EXTRACTED DATA:

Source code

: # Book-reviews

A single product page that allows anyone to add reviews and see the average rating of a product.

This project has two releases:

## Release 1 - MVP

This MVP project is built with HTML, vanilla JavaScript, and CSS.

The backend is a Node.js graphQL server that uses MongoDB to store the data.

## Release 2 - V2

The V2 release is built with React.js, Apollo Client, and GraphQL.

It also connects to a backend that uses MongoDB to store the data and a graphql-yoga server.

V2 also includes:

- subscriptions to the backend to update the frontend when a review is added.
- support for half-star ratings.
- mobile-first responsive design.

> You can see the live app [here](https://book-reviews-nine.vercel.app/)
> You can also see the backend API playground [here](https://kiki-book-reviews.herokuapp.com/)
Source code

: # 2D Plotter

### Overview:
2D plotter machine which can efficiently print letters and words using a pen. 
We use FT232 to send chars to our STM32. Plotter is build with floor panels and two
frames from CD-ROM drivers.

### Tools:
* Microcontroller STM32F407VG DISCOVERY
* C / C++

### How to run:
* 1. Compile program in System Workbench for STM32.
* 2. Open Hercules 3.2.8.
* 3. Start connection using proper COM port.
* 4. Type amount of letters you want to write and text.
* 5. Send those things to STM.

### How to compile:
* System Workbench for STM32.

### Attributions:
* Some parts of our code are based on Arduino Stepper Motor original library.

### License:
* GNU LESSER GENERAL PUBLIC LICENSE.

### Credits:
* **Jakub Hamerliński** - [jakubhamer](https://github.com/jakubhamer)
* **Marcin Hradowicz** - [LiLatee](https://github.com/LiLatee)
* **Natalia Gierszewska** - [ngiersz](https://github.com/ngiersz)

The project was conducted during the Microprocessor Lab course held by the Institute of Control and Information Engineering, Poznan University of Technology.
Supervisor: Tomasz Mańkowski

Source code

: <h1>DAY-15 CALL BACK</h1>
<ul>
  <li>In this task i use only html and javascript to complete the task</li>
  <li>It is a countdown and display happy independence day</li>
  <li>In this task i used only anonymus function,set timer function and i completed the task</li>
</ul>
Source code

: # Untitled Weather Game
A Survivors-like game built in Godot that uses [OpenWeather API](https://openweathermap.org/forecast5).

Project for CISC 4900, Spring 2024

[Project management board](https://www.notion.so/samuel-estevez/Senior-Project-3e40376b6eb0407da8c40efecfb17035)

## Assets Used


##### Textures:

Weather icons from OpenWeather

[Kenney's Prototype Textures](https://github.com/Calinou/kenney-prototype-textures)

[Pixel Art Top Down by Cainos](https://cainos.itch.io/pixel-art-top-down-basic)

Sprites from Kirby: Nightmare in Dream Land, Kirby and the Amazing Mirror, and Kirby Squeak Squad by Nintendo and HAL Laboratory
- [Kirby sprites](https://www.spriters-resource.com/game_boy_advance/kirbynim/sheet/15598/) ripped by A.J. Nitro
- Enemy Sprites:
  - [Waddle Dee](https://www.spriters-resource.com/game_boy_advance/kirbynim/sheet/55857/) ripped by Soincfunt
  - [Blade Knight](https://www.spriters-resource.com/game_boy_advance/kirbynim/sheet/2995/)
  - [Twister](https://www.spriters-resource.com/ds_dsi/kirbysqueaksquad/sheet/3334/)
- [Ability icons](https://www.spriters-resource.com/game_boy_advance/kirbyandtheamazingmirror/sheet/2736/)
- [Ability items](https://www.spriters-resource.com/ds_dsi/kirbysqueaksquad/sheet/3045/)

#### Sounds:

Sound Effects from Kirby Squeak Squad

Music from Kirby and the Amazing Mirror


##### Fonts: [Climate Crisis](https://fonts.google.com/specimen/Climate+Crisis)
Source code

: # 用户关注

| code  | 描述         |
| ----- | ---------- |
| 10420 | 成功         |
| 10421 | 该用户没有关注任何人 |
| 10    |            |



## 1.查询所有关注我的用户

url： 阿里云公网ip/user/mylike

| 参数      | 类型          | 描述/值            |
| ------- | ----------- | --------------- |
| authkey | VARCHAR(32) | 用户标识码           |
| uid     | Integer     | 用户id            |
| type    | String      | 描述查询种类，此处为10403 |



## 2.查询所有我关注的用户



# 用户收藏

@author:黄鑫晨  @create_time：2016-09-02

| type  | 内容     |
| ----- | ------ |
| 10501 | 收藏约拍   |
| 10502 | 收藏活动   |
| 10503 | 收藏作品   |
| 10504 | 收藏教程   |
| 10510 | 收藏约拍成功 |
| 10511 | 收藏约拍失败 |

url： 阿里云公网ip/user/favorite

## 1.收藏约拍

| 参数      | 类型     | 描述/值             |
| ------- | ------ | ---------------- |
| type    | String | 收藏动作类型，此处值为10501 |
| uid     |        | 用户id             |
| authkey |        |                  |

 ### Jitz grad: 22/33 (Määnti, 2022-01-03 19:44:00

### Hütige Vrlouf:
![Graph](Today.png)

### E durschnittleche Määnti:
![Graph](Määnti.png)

WHAT THE TASK REQUIRES:
In the listing above, find each line with the word "here" and copy it out.

RESPONSE BELOW:
> You can see the live app [here](https://book-reviews-nine.vercel.app/)
> You can also see the backend API playground [here](https://kiki-book-reviews.herokuapp.com/)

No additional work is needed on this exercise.